## Assigned task:
An exact transcription of the records is required, minus any images.

## Supplied records:
+ + + + + + +
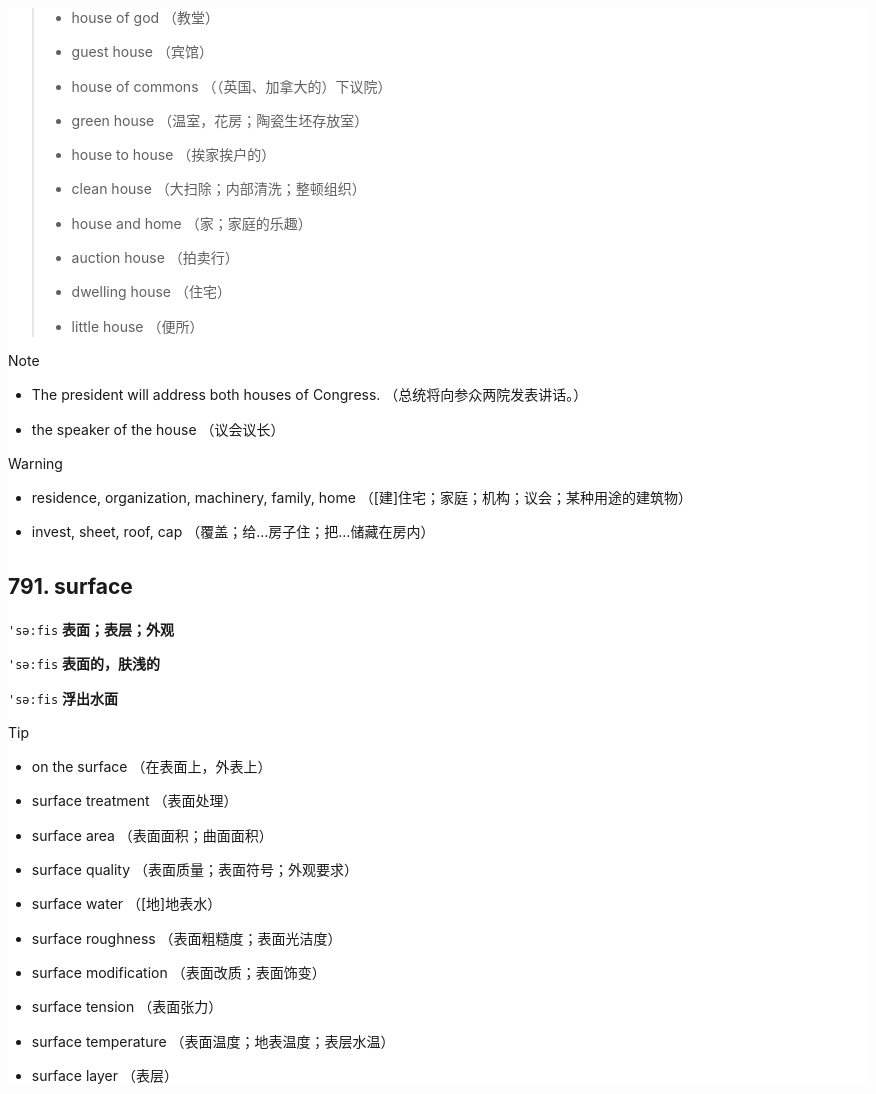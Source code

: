 >
> - house of god （教堂）
>
> - guest house （宾馆）
>
> - house of commons （（英国、加拿大的）下议院）
>
> - green house （温室，花房；陶瓷生坯存放室）
>
> - house to house （挨家挨户的）
>
> - clean house （大扫除；内部清洗；整顿组织）
>
> - house and home （家；家庭的乐趣）
>
> - auction house （拍卖行）
>
> - dwelling house （住宅）
>
> - little house （便所）
>

> [!NOTE]
>
> - The president will address both houses of Congress. （总统将向参众两院发表讲话。）
>
> - the speaker of the house （议会议长）
>

> [!WARNING]
>
> - residence, organization, machinery, family, home （[建]住宅；家庭；机构；议会；某种用途的建筑物）
>
> - invest, sheet, roof, cap （覆盖；给…房子住；把…储藏在房内）
>

## 791. surface

`'sə:fis`  **表面；表层；外观**

`'sə:fis`  **表面的，肤浅的**

`'sə:fis`  **浮出水面**

> [!TIP]
>
> - on the surface （在表面上，外表上）
>
> - surface treatment （表面处理）
>
> - surface area （表面面积；曲面面积）
>
> - surface quality （表面质量；表面符号；外观要求）
>
> - surface water （[地]地表水）
>
> - surface roughness （表面粗糙度；表面光洁度）
>
> - surface modification （表面改质；表面饰变）
>
> - surface tension （表面张力）
>
> - surface temperature （表面温度；地表温度；表层水温）
>
> - surface layer （表层）
>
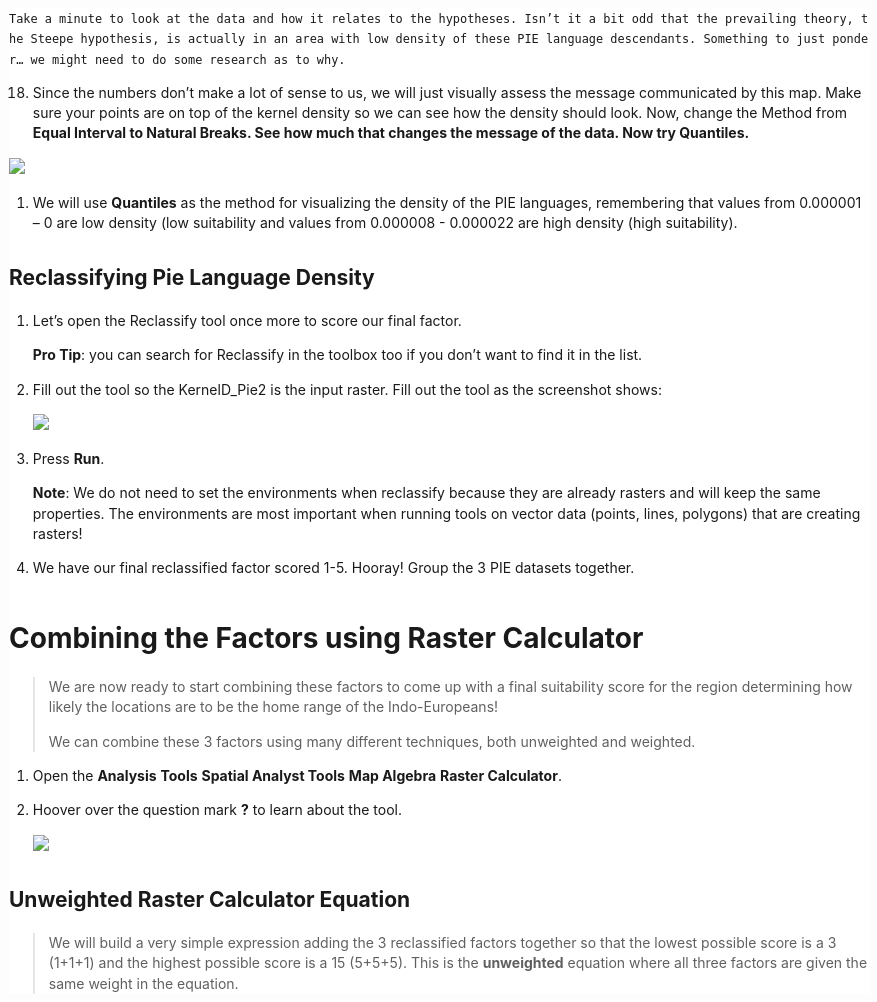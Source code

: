     Take a minute to look at the data and how it relates to the hypotheses. Isn’t it a bit odd that the prevailing theory, the Steepe hypothesis, is actually in an area with low density of these PIE language descendants. Something to just ponder… we might need to do some research as to why.

18. Since the numbers don’t make a lot of sense to us, we will just visually assess the message communicated by this map. Make sure your points are on top of the kernel density so we can see how the density should look. Now, change the Method from **Equal Interval to Natural Breaks. See how much that changes the message of the data. Now try Quantiles.**

<img src="images/image48.png" width="350px"/>

1.  We will use **Quantiles** as the method for visualizing the density of the PIE languages, remembering that values from 0.000001 – 0 are low density (low suitability and values from 0.000008 - 0.000022 are high density (high suitability).

## Reclassifying Pie Language Density

1.  Let’s open the Reclassify tool once more to score our final factor.

    **Pro Tip**: you can search for Reclassify in the toolbox too if you don’t want to find it in the list.

2.  Fill out the tool so the KernelD_Pie2 is the input raster. Fill out the tool as the screenshot shows:

    <img src="images/image49.png" width="350px"/>

3.  Press **Run**.

    **Note**: We do not need to set the environments when reclassify because they are already rasters and will keep the same properties. The environments are most important when running tools on vector data (points, lines, polygons) that are creating rasters!

4.  We have our final reclassified factor scored 1-5. Hooray! Group the 3 PIE datasets together.

# Combining the Factors using Raster Calculator

> We are now ready to start combining these factors to come up with a final suitability score for the region determining how likely the locations are to be the home range of the Indo-Europeans!
>
> We can combine these 3 factors using many different techniques, both unweighted and weighted.

1.  Open the **Analysis** **Tools** **Spatial Analyst Tools** **Map Algebra** **Raster Calculator**.

2.  Hoover over the question mark **?** to learn about the tool.

    <img src="images/image50.png" width="350px"/>

## Unweighted Raster Calculator Equation

> We will build a very simple expression adding the 3 reclassified factors together so that the lowest possible score is a 3 (1+1+1) and the highest possible score is a 15 (5+5+5). This is the **unweighted** equation where all three factors are given the same weight in the equation.
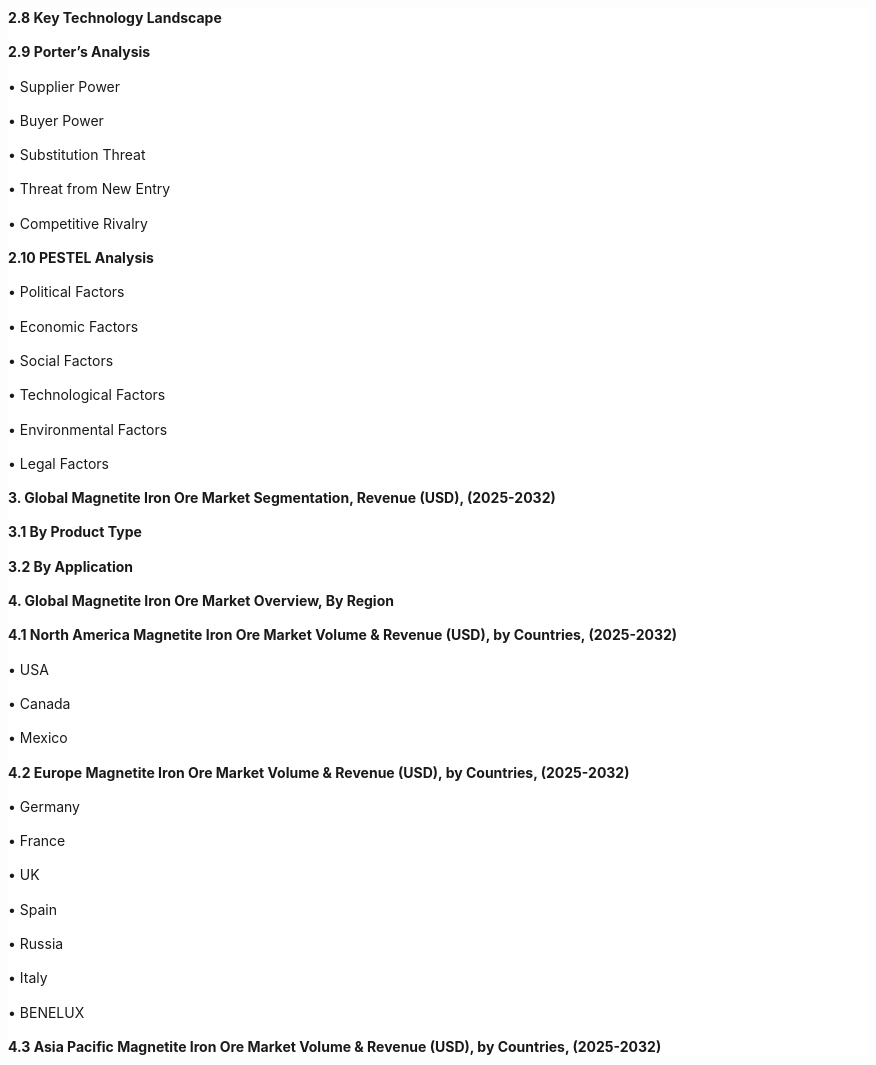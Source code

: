 <strong>2.8 Key Technology Landscape</strong>

<strong>2.9 Porter’s Analysis</strong>

• Supplier Power

• Buyer Power

• Substitution Threat

• Threat from New Entry

• Competitive Rivalry

<strong>2.10 PESTEL Analysis</strong>

• Political Factors

• Economic Factors

• Social Factors

• Technological Factors

• Environmental Factors

• Legal Factors

<strong>3. Global Magnetite Iron Ore Market Segmentation, Revenue (USD), (2025-2032)</strong>

<strong>3.1 By Product Type</strong>

<strong>3.2 By Application</strong>

<strong>4. Global Magnetite Iron Ore Market Overview, By Region</strong>

<strong>4.1 North America Magnetite Iron Ore Market Volume &amp; Revenue (USD), by Countries, (2025-2032)</strong>

• USA

• Canada

• Mexico

<strong>4.2 Europe Magnetite Iron Ore Market Volume &amp; Revenue (USD), by Countries, (2025-2032)</strong>

• Germany

• France

• UK

• Spain

• Russia

• Italy

• BENELUX

<strong>4.3 Asia Pacific Magnetite Iron Ore Market Volume &amp; Revenue (USD), by Countries, (2025-2032)</strong>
+ + + + + + +
## Response to this task:
Source code

: >
> - house of god （教堂）
>
> - guest house （宾馆）
>
> - house of commons （（英国、加拿大的）下议院）
>
> - green house （温室，花房；陶瓷生坯存放室）
>
> - house to house （挨家挨户的）
>
> - clean house （大扫除；内部清洗；整顿组织）
>
> - house and home （家；家庭的乐趣）
>
> - auction house （拍卖行）
>
> - dwelling house （住宅）
>
> - little house （便所）
>

> [!NOTE]
>
> - The president will address both houses of Congress. （总统将向参众两院发表讲话。）
>
> - the speaker of the house （议会议长）
>

> [!WARNING]
>
> - residence, organization, machinery, family, home （[建]住宅；家庭；机构；议会；某种用途的建筑物）
>
> - invest, sheet, roof, cap （覆盖；给…房子住；把…储藏在房内）
>

## 791. surface

`'sə:fis`  **表面；表层；外观**

`'sə:fis`  **表面的，肤浅的**

`'sə:fis`  **浮出水面**

> [!TIP]
>
> - on the surface （在表面上，外表上）
>
> - surface treatment （表面处理）
>
> - surface area （表面面积；曲面面积）
>
> - surface quality （表面质量；表面符号；外观要求）
>
> - surface water （[地]地表水）
>
> - surface roughness （表面粗糙度；表面光洁度）
>
> - surface modification （表面改质；表面饰变）
>
> - surface tension （表面张力）
>
> - surface temperature （表面温度；地表温度；表层水温）
>
> - surface layer （表层）
>
Source code

:     Take a minute to look at the data and how it relates to the hypotheses. Isn’t it a bit odd that the prevailing theory, the Steepe hypothesis, is actually in an area with low density of these PIE language descendants. Something to just ponder… we might need to do some research as to why.

18. Since the numbers don’t make a lot of sense to us, we will just visually assess the message communicated by this map. Make sure your points are on top of the kernel density so we can see how the density should look. Now, change the Method from **Equal Interval to Natural Breaks. See how much that changes the message of the data. Now try Quantiles.**

<img src="images/image48.png" width="350px"/>

1.  We will use **Quantiles** as the method for visualizing the density of the PIE languages, remembering that values from 0.000001 – 0 are low density (low suitability and values from 0.000008 - 0.000022 are high density (high suitability).

## Reclassifying Pie Language Density

1.  Let’s open the Reclassify tool once more to score our final factor.

    **Pro Tip**: you can search for Reclassify in the toolbox too if you don’t want to find it in the list.

2.  Fill out the tool so the KernelD_Pie2 is the input raster. Fill out the tool as the screenshot shows:

    <img src="images/image49.png" width="350px"/>

3.  Press **Run**.

    **Note**: We do not need to set the environments when reclassify because they are already rasters and will keep the same properties. The environments are most important when running tools on vector data (points, lines, polygons) that are creating rasters!

4.  We have our final reclassified factor scored 1-5. Hooray! Group the 3 PIE datasets together.

# Combining the Factors using Raster Calculator

> We are now ready to start combining these factors to come up with a final suitability score for the region determining how likely the locations are to be the home range of the Indo-Europeans!
>
> We can combine these 3 factors using many different techniques, both unweighted and weighted.

1.  Open the **Analysis** **Tools** **Spatial Analyst Tools** **Map Algebra** **Raster Calculator**.

2.  Hoover over the question mark **?** to learn about the tool.

    <img src="images/image50.png" width="350px"/>

## Unweighted Raster Calculator Equation

> We will build a very simple expression adding the 3 reclassified factors together so that the lowest possible score is a 3 (1+1+1) and the highest possible score is a 15 (5+5+5). This is the **unweighted** equation where all three factors are given the same weight in the equation.
Source code

: <strong>2.8 Key Technology Landscape</strong>

<strong>2.9 Porter’s Analysis</strong>

• Supplier Power

• Buyer Power

• Substitution Threat

• Threat from New Entry

• Competitive Rivalry

<strong>2.10 PESTEL Analysis</strong>

• Political Factors

• Economic Factors

• Social Factors

• Technological Factors

• Environmental Factors

• Legal Factors

<strong>3. Global Magnetite Iron Ore Market Segmentation, Revenue (USD), (2025-2032)</strong>

<strong>3.1 By Product Type</strong>

<strong>3.2 By Application</strong>

<strong>4. Global Magnetite Iron Ore Market Overview, By Region</strong>

<strong>4.1 North America Magnetite Iron Ore Market Volume &amp; Revenue (USD), by Countries, (2025-2032)</strong>

• USA

• Canada

• Mexico

<strong>4.2 Europe Magnetite Iron Ore Market Volume &amp; Revenue (USD), by Countries, (2025-2032)</strong>

• Germany

• France

• UK

• Spain

• Russia

• Italy

• BENELUX

<strong>4.3 Asia Pacific Magnetite Iron Ore Market Volume &amp; Revenue (USD), by Countries, (2025-2032)</strong>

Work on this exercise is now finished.